» Problem statement
From the data that follows, copy every line holding the string "recommended".

(Rendered images with source text)
== Segment start ==
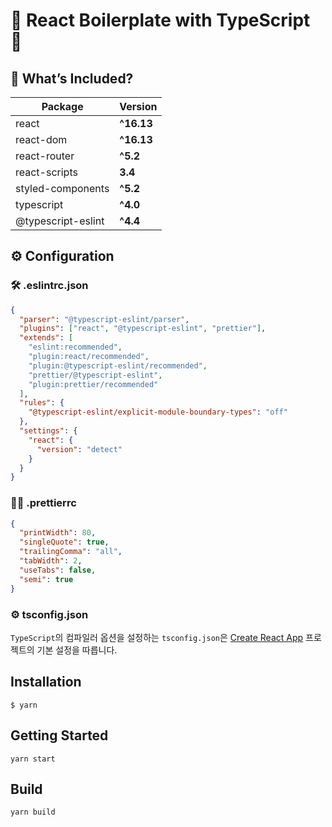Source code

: # 💎 React Boilerplate with TypeScript 💎

## 💁 What’s Included?

| Package            | Version    |
| ------------------ | ---------- |
| react              | **^16.13** |
| react-dom          | **^16.13** |
| react-router       | **^5.2**   |
| react-scripts      | **3.4**    |
| styled-components  | **^5.2**   |
| typescript         | **^4.0**   |
| @typescript-eslint | **^4.4**   |

## ⚙️ Configuration

### 🛠 .eslintrc.json

```json
{
  "parser": "@typescript-eslint/parser",
  "plugins": ["react", "@typescript-eslint", "prettier"],
  "extends": [
    "eslint:recommended",
    "plugin:react/recommended",
    "plugin:@typescript-eslint/recommended",
    "prettier/@typescript-eslint",
    "plugin:prettier/recommended"
  ],
  "rules": {
    "@typescript-eslint/explicit-module-boundary-types": "off"
  },
  "settings": {
    "react": {
      "version": "detect"
    }
  }
}
```

### 🧑‍🎨 .prettierrc

```json
{
  "printWidth": 80,
  "singleQuote": true,
  "trailingComma": "all",
  "tabWidth": 2,
  "useTabs": false,
  "semi": true
}
```

### ⚙️ tsconfig.json

`TypeScript`의 컴파일러 옵션을 설정하는 `tsconfig.json`은 [Create React App](https://github.com/facebook/create-react-app) 프로젝트의 기본 설정을 따릅니다.

## Installation

```
$ yarn
```

## Getting Started

```
yarn start
```

## Build

```
yarn build
```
== Segment end ==
» Problem solution
    "eslint:recommended",
    "plugin:react/recommended",
    "plugin:@typescript-eslint/recommended",
    "plugin:prettier/recommended"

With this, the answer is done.